À la suite de Jésus de Nazareth, son Maître et Sauveur, Mgr Claverie s’est placé sur les lignes de fracture de la société algérienne. Bouleversé par la mort de nombreux chrétiens en Algérie, il choisit d’y rester au risque de sa vie. Il déclarait : « Dieu s’est placé dans les lignes de rupture de l’humanité. Là où il y a rejet, intolérance, cassure. Qu’il s’agisse des ruptures à l’intérieur des personnes (maladie, désespérance, solitude, rejet) ou des fractures entre les groupes humains. Entre le pharisien et le publicain, entre le juif et le non-juif, entre le croyant et le non-croyant. Le Christ s’est placé là. Il n’a pas fait grand-chose de plus que de se situer là et de rester fidèle à cette place. La dernière image qui nous reste de sa vie humaine, c’est celle d’un homme écartelé… Il porte la fracture avec l’amour qui est en lui ».

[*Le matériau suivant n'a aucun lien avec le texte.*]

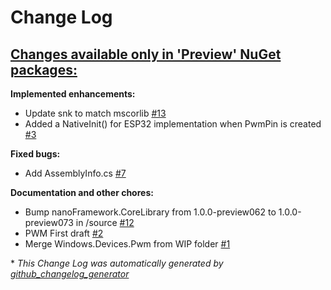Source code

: # Change Log

## [**Changes available only in 'Preview' NuGet packages:**](https://github.com/nanoframework/lib-Windows.Devices.Pwm/tree/HEAD)

**Implemented enhancements:**

- Update snk to match mscorlib [\#13](https://github.com/nanoframework/lib-Windows.Devices.Pwm/pull/13)
- Added a NativeInit\(\) for ESP32 implementation when PwmPin is created [\#3](https://github.com/nanoframework/lib-Windows.Devices.Pwm/pull/3)

**Fixed bugs:**

- Add AssemblyInfo.cs [\#7](https://github.com/nanoframework/lib-Windows.Devices.Pwm/pull/7)

**Documentation and other chores:**

- Bump nanoFramework.CoreLibrary from 1.0.0-preview062 to 1.0.0-preview073 in /source [\#12](https://github.com/nanoframework/lib-Windows.Devices.Pwm/pull/12)
- PWM First draft [\#2](https://github.com/nanoframework/lib-Windows.Devices.Pwm/pull/2)
- Merge Windows.Devices.Pwm from WIP folder [\#1](https://github.com/nanoframework/lib-Windows.Devices.Pwm/pull/1)



\* *This Change Log was automatically generated by [github_changelog_generator](https://github.com/skywinder/Github-Changelog-Generator)*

En Algérie, le bienheureux Pierre s’est placé sur les lignes sismiques qui traversent le monde : Islam/Occident, Nord/Sud, Riches/Pauvres …
Il est mort assassiné, en témoin de sa foi chrétienne, en partageant la mort violente avec son ami et chauffeur musulman Mohamed.

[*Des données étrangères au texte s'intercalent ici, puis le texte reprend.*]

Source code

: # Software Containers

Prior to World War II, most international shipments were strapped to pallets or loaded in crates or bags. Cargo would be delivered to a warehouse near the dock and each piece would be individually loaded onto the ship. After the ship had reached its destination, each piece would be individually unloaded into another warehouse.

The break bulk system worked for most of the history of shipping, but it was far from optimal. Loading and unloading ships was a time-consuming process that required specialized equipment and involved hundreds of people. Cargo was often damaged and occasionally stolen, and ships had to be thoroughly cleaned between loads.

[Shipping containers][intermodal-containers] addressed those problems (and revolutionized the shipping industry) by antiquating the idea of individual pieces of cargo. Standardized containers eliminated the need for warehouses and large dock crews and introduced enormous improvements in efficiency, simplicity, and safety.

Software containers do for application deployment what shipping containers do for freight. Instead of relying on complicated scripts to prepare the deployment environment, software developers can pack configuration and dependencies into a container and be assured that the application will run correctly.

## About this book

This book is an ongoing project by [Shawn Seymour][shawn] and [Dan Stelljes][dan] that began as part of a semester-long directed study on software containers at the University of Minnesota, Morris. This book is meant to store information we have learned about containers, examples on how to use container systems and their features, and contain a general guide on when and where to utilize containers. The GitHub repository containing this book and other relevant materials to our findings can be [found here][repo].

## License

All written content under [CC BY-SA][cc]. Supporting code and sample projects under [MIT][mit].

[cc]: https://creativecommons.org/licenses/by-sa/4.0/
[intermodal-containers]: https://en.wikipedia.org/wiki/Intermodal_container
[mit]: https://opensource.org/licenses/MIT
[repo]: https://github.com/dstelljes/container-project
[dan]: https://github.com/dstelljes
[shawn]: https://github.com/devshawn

Sa béatification a eu lieu le 8 décembre 2018 à Oran (Algérie).
Puisse son regard, son discernement et sa recherche des transformations des relations humaines éclairer notre dialogue entre le catholicisme et l’hindouisme à La Réunion.
Je vous remercie pour votre attention.
Bibliographie :
- Patrick VINCIENNE, Prier 15 jours avec Pierre Claverie, évêque d’Oran, martyr, Nouvelle Cité. 2011.
- Entretien avec Pierre Claverie, Cahiers pour croire aujourd’hui n°172. 1er novembre 1995. Paris. Éditions Assas. P. 31-33.